The map of Central America’s per capita GDP posted last week showed Costa Rica and Panama in the highest category, easily outpacing the other economies of the region. What it concealed is the fact that Panama is the richer of the two countries by this criterion. According to the World Bank, Panama’s per capita GDP (in Purchasing Power Parity) was a bit over $13,000 in 2009, whereas Costa Rica’s was just above $11,000. The Panamanian economy has exhibited solid growth over most of the past decade, reaching annual increases of total GDP of 8 percent in 2007, 11 percent in 2008, and 9 percent even in dismal 2009.
Panama’s recent economic expansion has multiple roots. Banking has boomed in an atmosphere of minimal regulation, low taxes, and strict privacy protections (one recent business report maintains that Panama has “the best banking secrecy laws” in the world today). The use of the US dollar as the country’s official currency has not hurt. Financial wealth, in turn, has given Panama City a striking skyline of high-rises despite its relatively small size (1.2 million in the metropolitan area). Panama also contains the Colón Free Trade Zone, the second largest open commerce zone in the world. Optimism about the future of the Panama Canal has further propelled the economy. Capacity is expected to double when the current expansion project is completed in 2014.
Rising Panamanian prosperity has attracted international attention. In June 2010, South Korea and Panama pledged to build a bilateral free trade agreement. Even in advance of such an agreement, this small country of 3.4 million – the least populous Spanish-speaking nation in the Americas – has emerged as South Korea’s third largest trading partner in the region, trailing only Mexico and Brazil.

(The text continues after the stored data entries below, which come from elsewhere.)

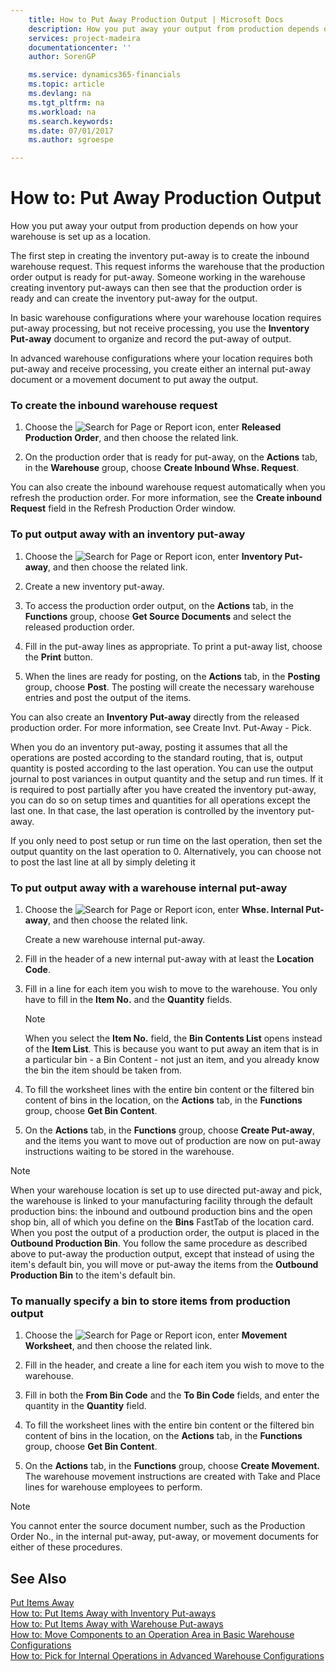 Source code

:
 ```yaml
---
    title: How to Put Away Production Output | Microsoft Docs
    description: How you put away your output from production depends on how your warehouse is set up as a location.
    services: project-madeira
    documentationcenter: ''
    author: SorenGP

    ms.service: dynamics365-financials
    ms.topic: article
    ms.devlang: na
    ms.tgt_pltfrm: na
    ms.workload: na
    ms.search.keywords:
    ms.date: 07/01/2017
    ms.author: sgroespe

---
```

# How to: Put Away Production Output
How you put away your output from production depends on how your warehouse is set up as a location.  

 The first step in creating the inventory put-away is to create the inbound warehouse request. This request informs the warehouse that the production order output is ready for put-away. Someone working in the warehouse creating inventory put-aways can then see that the production order is ready and can create the inventory put-away for the output.  

 In basic warehouse configurations where your warehouse location requires put-away processing, but not receive processing, you use the **Inventory Put-away** document to organize and record the put-away of output.  

 In advanced warehouse configurations where your location requires both put-away and receive processing, you create either an internal put-away document or a movement document to put away the output.  

### To create the inbound warehouse request  

1.  Choose the ![Search for Page or Report](media/ui-search/search_small.png "Search for Page or Report icon") icon, enter **Released Production Order**, and then choose the related link.  

2.  On the production order that is ready for put-away, on the **Actions** tab, in the **Warehouse** group, choose **Create Inbound Whse. Request**.  

 You can also create the inbound warehouse request automatically when you refresh the production order. For more information, see the **Create inbound Request** field in the Refresh Production Order window.  

### To put output away with an inventory put-away  

1.  Choose the ![Search for Page or Report](media/ui-search/search_small.png "Search for Page or Report icon") icon, enter **Inventory Put-away**, and then choose the related link.  

2.  Create a new inventory put-away.  

3.  To access the production order output, on the **Actions** tab, in the **Functions** group, choose **Get Source Documents** and select the released production order.  

4.  Fill in the put-away lines as appropriate. To print a put-away list, choose the **Print** button.  

5.  When the lines are ready for posting, on the **Actions** tab, in the **Posting** group, choose **Post**. The posting will create the necessary warehouse entries and post the output of the items.  

 You can also create an **Inventory Put-away** directly from the released production order. For more information, see Create Invt. Put-Away - Pick.  

 When you do an inventory put-away, posting it assumes that all the operations are posted according to the standard routing, that is, output quantity is posted according to the last operation. You can use the output journal to post variances in output quantity and the setup and run times. If it is required to post partially after you have created the inventory put-away, you can do so on setup times and quantities for all operations except the last one. In that case, the last operation is controlled by the inventory put-away.  

 If you only need to post setup or run time on the last operation, then set the output quantity on the last operation to 0. Alternatively, you can choose not to post the last line at all by simply deleting it  

### To put output away with a warehouse internal put-away  

1.  Choose the ![Search for Page or Report](media/ui-search/search_small.png "Search for Page or Report icon") icon, enter **Whse. Internal Put-away**, and then choose the related link.  

     Create a new warehouse internal put-away.  

2.  Fill in the header of a new internal put-away with at least the **Location Code**.  

3.  Fill in a line for each item you wish to move to the warehouse. You only have to fill in the **Item No.** and the **Quantity** fields.  

    > [!NOTE]  
    >  When you select the **Item No.** field, the **Bin Contents List** opens instead of the **Item List**. This is because you want to put away an item that is in a particular bin - a Bin Content - not just an item, and you already know the bin the item should be taken from.  

4.  To fill the worksheet lines with the entire bin content or the filtered bin content of bins in the location, on the **Actions** tab, in the **Functions** group, choose **Get Bin Content**.  

5.  On the **Actions** tab, in the **Functions** group, choose **Create Put-away**, and the items you want to move out of production are now on put-away instructions waiting to be stored in the warehouse.  

> [!NOTE]  
>  When your warehouse location is set up to use directed put-away and pick, the warehouse is linked to your manufacturing facility through the default production bins: the inbound and outbound production bins and the open shop bin, all of which you define on the **Bins** FastTab of the location card. When you post the output of a production order, the output is placed in the **Outbound Production Bin**. You follow the same procedure as described above to put-away the production output, except that instead of using the item's default bin, you will move or put-away the items from the **Outbound Production Bin** to the item's default bin.  

### To manually specify a bin to store items from production output  

1.  Choose the ![Search for Page or Report](media/ui-search/search_small.png "Search for Page or Report icon") icon, enter **Movement Worksheet**, and then choose the related link.  

2.  Fill in the header, and create a line for each item you wish to move to the warehouse.  

3.  Fill in both the **From Bin Code** and the **To Bin Code** fields, and enter the quantity in the **Quantity** field.  

4.  To fill the worksheet lines with the entire bin content or the filtered bin content of bins in the location, on the **Actions** tab, in the **Functions** group, choose **Get Bin Content**.  

5.  On the **Actions** tab, in the **Functions** group, choose **Create Movement.** The warehouse movement instructions are created with Take and Place lines for warehouse employees to perform.  

> [!NOTE]  
>  You cannot enter the source document number, such as the Production Order No., in the internal put-away, put-away, or movement documents for either of these procedures.  

## See Also  
 [Put Items Away](../put-items-away.md)   
 [How to: Put Items Away with Inventory Put-aways](../how-to-put-items-away-with-inventory-put-aways.md)   
 [How to: Put Items Away with Warehouse Put-aways](../how-to-put-items-away-with-warehouse-put-aways.md)   
 [How to: Move Components to an Operation Area in Basic Warehouse Configurations](../how-to-move-components-to-an-operation-area-in-basic-warehousing.md)   
 [How to: Pick for Internal Operations in Advanced Warehouse Configurations](../how-to-pick-for-internal-operations-in-advanced-warehousing.md)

Although Panama’s free-trade approach to economic development has brought major gains, the benefits have by no means been spread evenly. Assessed by its GINI coefficient,* Panama ranks 14th in the world for economic inequality. The national poverty rate is nearly 30 percent, almost half of the rural population falls below the poverty line, and roughly a quarter is considered extremely poor. Among Panama’s indigenous population, the poverty rate is over 80 percent.
Indigenous Panamanians, who constitute 6.7 percent of the country’s population, may be economically marginalized, but most of them have an enviable political position. In Panama’s five comarcas indígenas, native groups enjoy considerable autonomy. The oldest, Kuna Yala, was established in 1938, following the largely successful Kuna rebellion of 1925. Kuna Yala is governed by the Kuna General Congress, consisting of one representative from each of the comarca’s 68 communities. Its purview includes tourism, which has experienced considerable success. Kuna Yala has numerous natural and cultural attractions, which the Congress seeks to enhance. The Kuna people are noted internationally for setting up and largely running their own biosphere reserve, known as PEMASKY (Proyecto de Estudio para el Manejo de Areas Silvestres de Kuna Yala).
Despite such generally successful institutions, relations between the indigenous peoples of Panama and the larger national society remain strained. Tensions have recently focused on the Naso people of the northwest, a small group (population 3,500) supposedly governed by its own king. Unlike the larger indigenous nations of Panama, the Naso have no autonomous region. On June 3, 2010, Naso leaders submitted a petition to the American Commission on Human Rights claiming extreme discrimination and focusing on hydroelectric developments in their territory. Their 175-page petition, filed by the Washington DC law firm of Akin Gump Strauss Hauer & Feld LLP, claims that the projects will “probably result in cultural genocide of the Naso, since their culture, spiritual life and existence are threatened by foreign investors motivated only by financial gain (…). Irreparable damage is being done at this time to the Naso community, and must be stopped pending a decision based on the merits of this petition.”
* The GINI Coefficient is one of the most widely used statistical measurement of income inequality; it will be further discussed later this week in Geocurrents.